Capítulo 2

Capítulo 1

Brasil, 2013.

Liana sopra as velinhas, é seu aniversário

de 18 anos.

Seus pais sempre foram muito carinhosos,

proporcionando para a filha uma vida de princesa. Ela teve tudo o que quis

quando criança, e isso não mudou na adolescência. E, apesar de sempre ter tido

tudo nas mãos, sua personalidade é surpreendente.

Liana é amorosa, compreensiva e carinhosa.

Estuda muito, pretende se formar em medicina. Ainda não sabe a área exata, está

para entrar na faculdade.

Sorridente, passeia entre os convidados. Sua

festa tem o tema Conto de Fadas. Os rapazes estão vestidos de príncipes,

enquanto as meninas se vestem como princesas.

Seu vestido é dourado e tem um decote

generoso nos seios. Vários rapazes se aproximam, mas ao sentir que não querem

nada além de se aproveitar, Liana não lhes dá importância.

Andando pelo salão, ela se aproxima do

palco, pois precisa escolher um príncipe para dançar, mas nenhum dos garotos

lhe interessa.

Então, Liana percebe um movimento perto da

entrada. Olha e não acredita no que vê: seu soldado guerreiro a observa. Todos a

aguardam escolher seu par para a valsa.

Tomada sua decisão, Liana atravessa o

palco. Todos ficam surpresos com sua ida até a entrada. Os convidados sentem

medo ao vê-lo, sabem que o homem de cabelos rubros e pele levemente avermelhada

não é humano, então se afastam, temerosos.

Liana olha para Taylon com intensidade.

— Oi... Pensei que nunca mais te veria —

fala, feliz por tê-lo ali.

— Eu acompanho o seu desenvolvimento

humano desde que nos conhecemos — diz ele, sério.

— Passei anos querendo te encontrar

novamente — Liana confidencia.

— Pois aqui estou, garotinha — diz Taylon,

agora com um sorriso de canto.

— Acredito que tenha percebido que eu não

sou mais uma garotinha.

Taylon a olha dos pés à cabeça e sente que

o corpo de sua garotinha aquece por dentro. Mas como não é especialista em

humanas, não entende essa reação.
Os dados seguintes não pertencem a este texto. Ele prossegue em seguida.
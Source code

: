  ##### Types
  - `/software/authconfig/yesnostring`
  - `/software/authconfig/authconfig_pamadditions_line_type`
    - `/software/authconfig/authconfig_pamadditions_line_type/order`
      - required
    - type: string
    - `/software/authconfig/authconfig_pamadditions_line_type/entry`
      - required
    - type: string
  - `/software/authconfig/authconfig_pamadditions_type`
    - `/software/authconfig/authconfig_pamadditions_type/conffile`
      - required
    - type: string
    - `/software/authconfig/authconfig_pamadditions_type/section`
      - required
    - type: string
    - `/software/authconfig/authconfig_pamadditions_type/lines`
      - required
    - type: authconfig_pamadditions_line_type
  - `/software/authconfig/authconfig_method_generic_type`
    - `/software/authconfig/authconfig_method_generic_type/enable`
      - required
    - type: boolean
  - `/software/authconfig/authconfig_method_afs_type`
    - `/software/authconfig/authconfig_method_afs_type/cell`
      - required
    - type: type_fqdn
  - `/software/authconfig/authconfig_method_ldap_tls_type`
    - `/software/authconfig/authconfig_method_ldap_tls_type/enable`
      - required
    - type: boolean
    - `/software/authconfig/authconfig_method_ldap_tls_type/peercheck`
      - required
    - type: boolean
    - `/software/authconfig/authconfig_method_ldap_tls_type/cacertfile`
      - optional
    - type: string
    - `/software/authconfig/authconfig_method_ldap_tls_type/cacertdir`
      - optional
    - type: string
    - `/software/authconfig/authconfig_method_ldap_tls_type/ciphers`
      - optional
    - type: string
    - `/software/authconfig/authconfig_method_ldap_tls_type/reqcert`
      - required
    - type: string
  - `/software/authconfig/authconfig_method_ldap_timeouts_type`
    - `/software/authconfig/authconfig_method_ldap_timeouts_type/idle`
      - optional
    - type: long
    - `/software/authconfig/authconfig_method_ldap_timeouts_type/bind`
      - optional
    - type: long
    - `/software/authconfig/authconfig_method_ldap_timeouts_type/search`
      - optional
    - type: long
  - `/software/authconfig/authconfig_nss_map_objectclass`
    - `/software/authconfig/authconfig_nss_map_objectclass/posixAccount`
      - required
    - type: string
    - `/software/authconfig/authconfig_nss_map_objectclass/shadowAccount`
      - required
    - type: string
Pensa que talvez seja por gostar de estar

perto dele.

— É verdade, é uma mulher bem jovem.

Satisfeita com o comentário, Liana sorri e

diz:

— Sabe dançar?

— E se eu souber? — pergunta Taylon, sorrindo.

— Se souber, eu gostaria que dançasse

comigo uma valsa.

— Está com sorte, aprendi muitas coisas do

seu planeta nesses últimos anos, e uma delas é dançar — fala e lhe estende a

mão. Liana aceita, então Taylon a conduz até o palco.

Todos olham para o casal com olhos

arregalados. Taylon desliza pelo salão com Liana em seus braços. Sorrindo

muito, ela comenta:

— Quem diria que um guerreiro tão temido

dançaria como humanos?

— A minha capacidade de aprendizado é

surpreendente, eu apenas observo e sei o que fazer.

Surpresa, Liana o olha.

— Então, quer dizer que você só dançou

comigo?

— Isso mesmo. É a primeira humana que eu

toco.

— Vocês não se envolvem com humanos?

— Não. Nós, Mercuriyanos, só ficamos com

pessoas do nosso planeta.

— Convivemos com Pluptorianos. Eu fiquei

sabendo que eles se envolvem com pessoas da nossa espécie.

— Sim, eu sei. Só não entendo o porquê.

Liana prefere não prolongar o assunto,

pois Taylon já deixou bem claro que humanas não lhe interessam como mulher. O

que é uma pena, pois ela se interessa por ele.

Quando a música termina, eles fazem uma

reverência um para o outro.

— Preciso ir, tenho uma missão em outro

sistema solar.

— Virá me ver em breve?

— Sim. Mas acredito que no seu planeta se

passarão pelo menos dois anos até eu voltar.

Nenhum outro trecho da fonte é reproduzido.